SCU case study: Free speech falling out of favor at local higher ed institutions?
Stanford and San Francisco State aren't the only Bay Area universities actively combating diverse ideas. We can't overlook one of 2022's top 10 least free speech-friendly U.S. colleges: Santa Clara University. A Reason recap reads below of SCU's efforts a few years ago to shut down a conservative student club, and cogent implications re: discrimination.
Santa Clara University's student government has voted against granting official status to the campus chapter of Young Americans for Freedom (YAF), on the grounds that the group's goals—bringing conservative speakers to the California campus—would contribute to an unsafe climate for marginalized students.
"I also think that the presence of YAF would further marginalize minority students on campus and if anything makes minority students feel more unsafe or targeted," said one student senator in a statement.
Another student senator lamented that YAF might bring conservative pundit Ben Shapiro to campus and Shapiro's presence would cause "emotional harm."
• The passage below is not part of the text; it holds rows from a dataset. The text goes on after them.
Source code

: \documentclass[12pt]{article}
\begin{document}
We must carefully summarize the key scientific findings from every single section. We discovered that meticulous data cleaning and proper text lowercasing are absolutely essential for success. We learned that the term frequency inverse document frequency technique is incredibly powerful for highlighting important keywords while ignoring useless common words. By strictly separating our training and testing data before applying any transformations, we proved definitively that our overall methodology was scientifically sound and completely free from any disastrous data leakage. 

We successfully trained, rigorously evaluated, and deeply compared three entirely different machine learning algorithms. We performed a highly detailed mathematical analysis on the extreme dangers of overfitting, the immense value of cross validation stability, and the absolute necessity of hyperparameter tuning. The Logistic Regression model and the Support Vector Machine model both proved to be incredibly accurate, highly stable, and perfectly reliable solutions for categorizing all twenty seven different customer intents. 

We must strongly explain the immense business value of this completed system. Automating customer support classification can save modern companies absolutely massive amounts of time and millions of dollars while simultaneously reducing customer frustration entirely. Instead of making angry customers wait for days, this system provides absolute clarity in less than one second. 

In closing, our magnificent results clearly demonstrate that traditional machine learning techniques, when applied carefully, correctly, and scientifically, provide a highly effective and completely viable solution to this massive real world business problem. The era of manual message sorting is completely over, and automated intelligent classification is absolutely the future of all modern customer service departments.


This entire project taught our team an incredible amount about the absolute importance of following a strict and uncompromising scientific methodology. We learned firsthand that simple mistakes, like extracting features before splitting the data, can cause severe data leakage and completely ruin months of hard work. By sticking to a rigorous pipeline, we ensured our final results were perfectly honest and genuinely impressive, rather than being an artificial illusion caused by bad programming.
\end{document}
The vote was 13–13, which fell short of the needed two-thirds majority to confer formal recognition, according to The College Fix.
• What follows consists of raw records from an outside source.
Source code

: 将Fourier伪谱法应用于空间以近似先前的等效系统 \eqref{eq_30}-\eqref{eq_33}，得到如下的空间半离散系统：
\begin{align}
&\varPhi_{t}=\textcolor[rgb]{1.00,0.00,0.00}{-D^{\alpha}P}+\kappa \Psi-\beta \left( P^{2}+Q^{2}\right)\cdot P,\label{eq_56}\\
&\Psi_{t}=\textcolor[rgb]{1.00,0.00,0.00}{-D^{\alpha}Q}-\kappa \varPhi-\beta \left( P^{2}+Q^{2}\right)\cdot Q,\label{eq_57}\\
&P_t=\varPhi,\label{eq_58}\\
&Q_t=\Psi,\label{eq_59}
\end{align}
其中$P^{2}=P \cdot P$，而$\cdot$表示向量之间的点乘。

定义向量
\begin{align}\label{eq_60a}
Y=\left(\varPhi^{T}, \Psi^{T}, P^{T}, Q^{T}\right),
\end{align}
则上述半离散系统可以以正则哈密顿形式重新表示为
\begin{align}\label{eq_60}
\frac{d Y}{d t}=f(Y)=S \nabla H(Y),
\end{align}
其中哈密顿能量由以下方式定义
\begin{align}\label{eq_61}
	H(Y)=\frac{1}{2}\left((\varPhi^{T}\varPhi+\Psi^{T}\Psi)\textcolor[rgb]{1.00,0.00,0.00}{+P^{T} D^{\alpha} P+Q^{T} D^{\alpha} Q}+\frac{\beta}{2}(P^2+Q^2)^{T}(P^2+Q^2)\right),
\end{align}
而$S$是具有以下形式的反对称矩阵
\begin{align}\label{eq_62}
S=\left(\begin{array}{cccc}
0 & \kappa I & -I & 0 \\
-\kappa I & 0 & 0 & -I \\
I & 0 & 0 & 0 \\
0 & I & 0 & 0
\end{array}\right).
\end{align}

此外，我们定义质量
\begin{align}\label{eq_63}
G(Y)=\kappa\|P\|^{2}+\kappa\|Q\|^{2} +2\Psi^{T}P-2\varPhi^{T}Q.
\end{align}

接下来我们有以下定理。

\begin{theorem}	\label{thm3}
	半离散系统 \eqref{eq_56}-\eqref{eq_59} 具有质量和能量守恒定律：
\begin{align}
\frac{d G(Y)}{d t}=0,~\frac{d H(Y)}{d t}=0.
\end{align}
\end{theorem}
Recognized student groups have access to university funding. The school is therefore engaging in viewpoint discrimination as long as it denies YAF this status because of the organization's ideology. This conflicts with the private university's stated commitment to free speech, and so the Foundation for Individual Rights in Education is calling on the college to overturn the student government's decision...
This article originally appeared in Reason. Read the whole thing here.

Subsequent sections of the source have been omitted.